Document images with source code
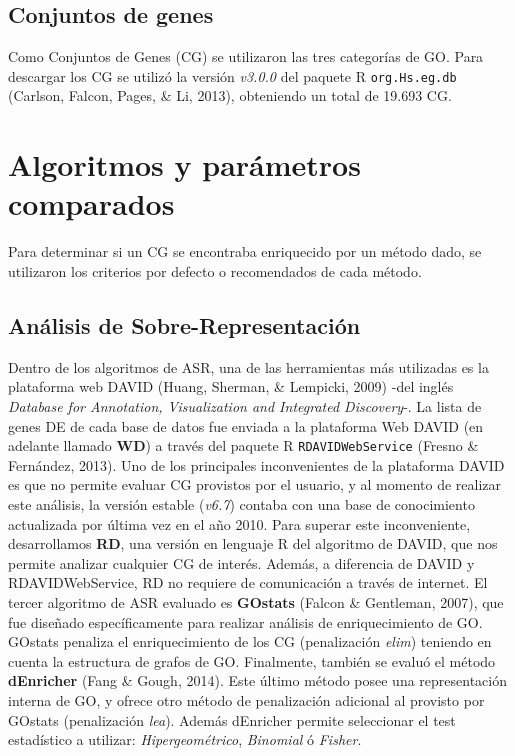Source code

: \documentclass[12pt,twoside]{reedthesis}
\begin{document}
\hypertarget{conjuntos-de-genes}{%
\subsection{Conjuntos de genes}\label{conjuntos-de-genes}}

Como Conjuntos de Genes (CG) se utilizaron las tres categorías de GO. Para descargar los CG se utilizó la versión \emph{v3.0.0} del paquete R \texttt{org.Hs.eg.db} (Carlson, Falcon, Pages, \& Li, 2013), obteniendo un total de 19.693 CG.

\hypertarget{sec:algosComparados}{%
\section{Algoritmos y parámetros comparados}\label{sec:algosComparados}}

Para determinar si un CG se encontraba enriquecido por un método dado, se utilizaron los criterios por defecto o recomendados de cada método.

\hypertarget{analisis-de-sobre-representacion}{%
\subsection{Análisis de Sobre-Representación}\label{analisis-de-sobre-representacion}}

Dentro de los algoritmos de ASR, una de las herramientas más utilizadas es la plataforma web DAVID (Huang, Sherman, \& Lempicki, 2009) -del inglés \emph{Database for Annotation, Visualization and Integrated Discovery}-. La lista de genes DE de cada base de datos fue enviada a la plataforma Web DAVID (en adelante llamado \textbf{WD}) a través del paquete R \texttt{RDAVIDWebService} (Fresno \& Fernández, 2013). Uno de los principales inconvenientes de la plataforma DAVID es que no permite evaluar CG provistos por el usuario, y al momento de realizar este análisis, la versión estable (\emph{v6.7}) contaba con una base de conocimiento actualizada por última vez en el año 2010. Para superar este inconveniente, desarrollamos \textbf{RD}, una versión en lenguaje R del algoritmo de DAVID, que nos permite analizar cualquier CG de interés. Además, a diferencia de DAVID y RDAVIDWebService, RD no requiere de comunicación a través de internet. El tercer algoritmo de ASR evaluado es \textbf{GOstats} (Falcon \& Gentleman, 2007), que fue diseñado específicamente para realizar análisis de enriquecimiento de GO. GOstats penaliza el enriquecimiento de los CG (penalización \emph{elim}) teniendo en cuenta la estructura de grafos de GO. Finalmente, también se evaluó el método \textbf{dEnricher} (Fang \& Gough, 2014). Este último método posee una representación interna de GO, y ofrece otro método de penalización adicional al provisto por GOstats (penalización \emph{lea}). Además dEnricher permite seleccionar el test estadístico a utilizar: \emph{Hipergeométrico}, \emph{Binomial} ó \emph{Fisher}.
\end{document}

## What to produce:
The lines of the records that contain the string "utilizaron" should be located and copied.

## Exercise result:
Como Conjuntos de Genes (CG) se utilizaron las tres categorías de GO. Para descargar los CG se utilizó la versión \emph{v3.0.0} del paquete R \texttt{org.Hs.eg.db} (Carlson, Falcon, Pages, \& Li, 2013), obteniendo un total de 19.693 CG.
Para determinar si un CG se encontraba enriquecido por un método dado, se utilizaron los criterios por defecto o recomendados de cada método.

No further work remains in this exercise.